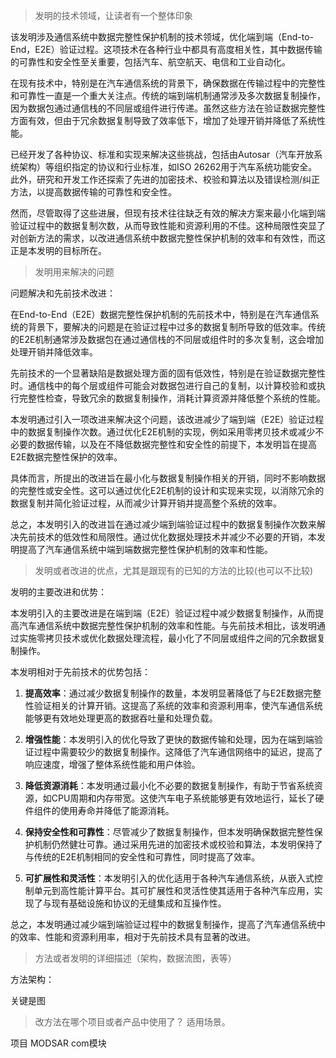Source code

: 

> 发明的技术领域，让读者有一个整体印象

该发明涉及通信系统中数据完整性保护机制的技术领域，优化端到端（End-to-End，E2E）验证过程。这项技术在各种行业中都具有高度相关性，其中数据传输的可靠性和安全性至关重要，包括汽车、航空航天、电信和工业自动化。

在现有技术中，特别是在汽车通信系统的背景下，确保数据在传输过程中的完整性和可靠性一直是一个重大关注点。传统的端到端机制通常涉及多次数据复制操作，因为数据包通过通信栈的不同层或组件进行传递。虽然这些方法在验证数据完整性方面有效，但由于冗余数据复制导致了效率低下，增加了处理开销并降低了系统性能。

已经开发了各种协议、标准和实现来解决这些挑战，包括由Autosar（汽车开放系统架构）等组织指定的协议和行业标准，如ISO 26262用于汽车系统功能安全。此外，研究和开发工作还探索了先进的加密技术、校验和算法以及错误检测/纠正方法，以提高数据传输的可靠性和安全性。

然而，尽管取得了这些进展，但现有技术往往缺乏有效的解决方案来最小化端到端验证过程中的数据复制次数，从而导致性能和资源利用的不佳。这种局限性突显了对创新方法的需求，以改进通信系统中数据完整性保护机制的效率和有效性，而这正是本发明的目标所在。



> 发明用来解决的问题

    
问题解决和先前技术改进：

在End-to-End（E2E）数据完整性保护机制的先前技术中，特别是在汽车通信系统的背景下，要解决的问题是在验证过程中过多的数据复制所导致的低效率。传统的E2E机制通常涉及数据包在通过通信栈的不同层或组件时的多次复制，这会增加处理开销并降低效率。

先前技术的一个显著缺陷是数据处理方面的固有低效性，特别是在验证数据完整性时。通信栈中的每个层或组件可能会对数据包进行自己的复制，以计算校验和或执行完整性检查，导致冗余的数据复制操作，消耗计算资源并降低整个系统的性能。

本发明通过引入一项改进来解决这个问题，该改进减少了端到端（E2E）验证过程中的数据复制操作次数。通过优化E2E机制的实现，例如采用零拷贝技术或减少不必要的数据传输，以及在不降低数据完整性和安全性的前提下，本发明旨在提高E2E数据完整性保护的效率。

具体而言，所提出的改进旨在最小化与数据复制操作相关的开销，同时不影响数据的完整性或安全性。这可以通过优化E2E机制的设计和实现来实现，以消除冗余的数据复制并简化验证过程，从而减少计算开销并提高整个系统的效率。

总之，本发明引入的改进旨在通过减少端到端验证过程中的数据复制操作次数来解决先前技术的低效性和局限性。通过优化数据处理技术并减少不必要的开销，本发明提高了汽车通信系统中端到端数据完整性保护机制的效率和性能。



> 发明或者改进的优点，尤其是跟现有的已知的方法的比较(也可以不比较)

  
  
发明的主要改进和优势：

本发明引入的主要改进是在端到端（E2E）验证过程中减少数据复制操作，从而提高汽车通信系统中数据完整性保护机制的效率和性能。与先前技术相比，该发明通过实施零拷贝技术或优化数据处理流程，最小化了不同层或组件之间的冗余数据复制操作。

本发明相对于先前技术的优势包括：

1. **提高效率**：通过减少数据复制操作的数量，本发明显著降低了与E2E数据完整性验证相关的计算开销。这提高了系统的效率和资源利用率，使汽车通信系统能够更有效地处理更高的数据吞吐量和处理负载。
    
2. **增强性能**：本发明引入的优化导致了更快的数据传输和处理，因为在端到端验证过程中需要较少的数据复制操作。这降低了汽车通信网络中的延迟，提高了响应速度，增强了整体系统性能和用户体验。
    
3. **降低资源消耗**：本发明通过最小化不必要的数据复制操作，有助于节省系统资源，如CPU周期和内存带宽。这使汽车电子系统能够更有效地运行，延长了硬件组件的使用寿命并降低了能源消耗。
    
4. **保持安全性和可靠性**：尽管减少了数据复制操作，但本发明确保数据完整性保护机制仍然健壮可靠。通过采用先进的加密技术或校验和算法，本发明保持了与传统的E2E机制相同的安全性和可靠性，同时提高了效率。
    
5. **可扩展性和灵活性**：本发明引入的优化适用于各种汽车通信系统，从嵌入式控制单元到高性能计算平台。其可扩展性和灵活性使其适用于各种汽车应用，实现了与现有基础设施和协议的无缝集成和互操作性。
    

总之，本发明通过减少端到端验证过程中的数据复制操作，提高了汽车通信系统中的效率、性能和资源利用率，相对于先前技术具有显著的改进。



> 方法或者发明的详细描述（架构，数据流图，表等）

方法架构：

关键是图




> 改方法在哪个项目或者产品中使用了？ 适用场景。

项目
MODSAR com模块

================================

### [The task]
The expected answer is the full listing above, transcribed exactly and without pictures.

### [Task result]
Source code

: 

> 发明的技术领域，让读者有一个整体印象

该发明涉及通信系统中数据完整性保护机制的技术领域，优化端到端（End-to-End，E2E）验证过程。这项技术在各种行业中都具有高度相关性，其中数据传输的可靠性和安全性至关重要，包括汽车、航空航天、电信和工业自动化。

在现有技术中，特别是在汽车通信系统的背景下，确保数据在传输过程中的完整性和可靠性一直是一个重大关注点。传统的端到端机制通常涉及多次数据复制操作，因为数据包通过通信栈的不同层或组件进行传递。虽然这些方法在验证数据完整性方面有效，但由于冗余数据复制导致了效率低下，增加了处理开销并降低了系统性能。

已经开发了各种协议、标准和实现来解决这些挑战，包括由Autosar（汽车开放系统架构）等组织指定的协议和行业标准，如ISO 26262用于汽车系统功能安全。此外，研究和开发工作还探索了先进的加密技术、校验和算法以及错误检测/纠正方法，以提高数据传输的可靠性和安全性。

然而，尽管取得了这些进展，但现有技术往往缺乏有效的解决方案来最小化端到端验证过程中的数据复制次数，从而导致性能和资源利用的不佳。这种局限性突显了对创新方法的需求，以改进通信系统中数据完整性保护机制的效率和有效性，而这正是本发明的目标所在。



> 发明用来解决的问题

    
问题解决和先前技术改进：

在End-to-End（E2E）数据完整性保护机制的先前技术中，特别是在汽车通信系统的背景下，要解决的问题是在验证过程中过多的数据复制所导致的低效率。传统的E2E机制通常涉及数据包在通过通信栈的不同层或组件时的多次复制，这会增加处理开销并降低效率。

先前技术的一个显著缺陷是数据处理方面的固有低效性，特别是在验证数据完整性时。通信栈中的每个层或组件可能会对数据包进行自己的复制，以计算校验和或执行完整性检查，导致冗余的数据复制操作，消耗计算资源并降低整个系统的性能。

本发明通过引入一项改进来解决这个问题，该改进减少了端到端（E2E）验证过程中的数据复制操作次数。通过优化E2E机制的实现，例如采用零拷贝技术或减少不必要的数据传输，以及在不降低数据完整性和安全性的前提下，本发明旨在提高E2E数据完整性保护的效率。

具体而言，所提出的改进旨在最小化与数据复制操作相关的开销，同时不影响数据的完整性或安全性。这可以通过优化E2E机制的设计和实现来实现，以消除冗余的数据复制并简化验证过程，从而减少计算开销并提高整个系统的效率。

总之，本发明引入的改进旨在通过减少端到端验证过程中的数据复制操作次数来解决先前技术的低效性和局限性。通过优化数据处理技术并减少不必要的开销，本发明提高了汽车通信系统中端到端数据完整性保护机制的效率和性能。



> 发明或者改进的优点，尤其是跟现有的已知的方法的比较(也可以不比较)

  
  
发明的主要改进和优势：

本发明引入的主要改进是在端到端（E2E）验证过程中减少数据复制操作，从而提高汽车通信系统中数据完整性保护机制的效率和性能。与先前技术相比，该发明通过实施零拷贝技术或优化数据处理流程，最小化了不同层或组件之间的冗余数据复制操作。

本发明相对于先前技术的优势包括：

1. **提高效率**：通过减少数据复制操作的数量，本发明显著降低了与E2E数据完整性验证相关的计算开销。这提高了系统的效率和资源利用率，使汽车通信系统能够更有效地处理更高的数据吞吐量和处理负载。
    
2. **增强性能**：本发明引入的优化导致了更快的数据传输和处理，因为在端到端验证过程中需要较少的数据复制操作。这降低了汽车通信网络中的延迟，提高了响应速度，增强了整体系统性能和用户体验。
    
3. **降低资源消耗**：本发明通过最小化不必要的数据复制操作，有助于节省系统资源，如CPU周期和内存带宽。这使汽车电子系统能够更有效地运行，延长了硬件组件的使用寿命并降低了能源消耗。
    
4. **保持安全性和可靠性**：尽管减少了数据复制操作，但本发明确保数据完整性保护机制仍然健壮可靠。通过采用先进的加密技术或校验和算法，本发明保持了与传统的E2E机制相同的安全性和可靠性，同时提高了效率。
    
5. **可扩展性和灵活性**：本发明引入的优化适用于各种汽车通信系统，从嵌入式控制单元到高性能计算平台。其可扩展性和灵活性使其适用于各种汽车应用，实现了与现有基础设施和协议的无缝集成和互操作性。
    

总之，本发明通过减少端到端验证过程中的数据复制操作，提高了汽车通信系统中的效率、性能和资源利用率，相对于先前技术具有显著的改进。



> 方法或者发明的详细描述（架构，数据流图，表等）

方法架构：

关键是图




> 改方法在哪个项目或者产品中使用了？ 适用场景。

项目
MODSAR com模块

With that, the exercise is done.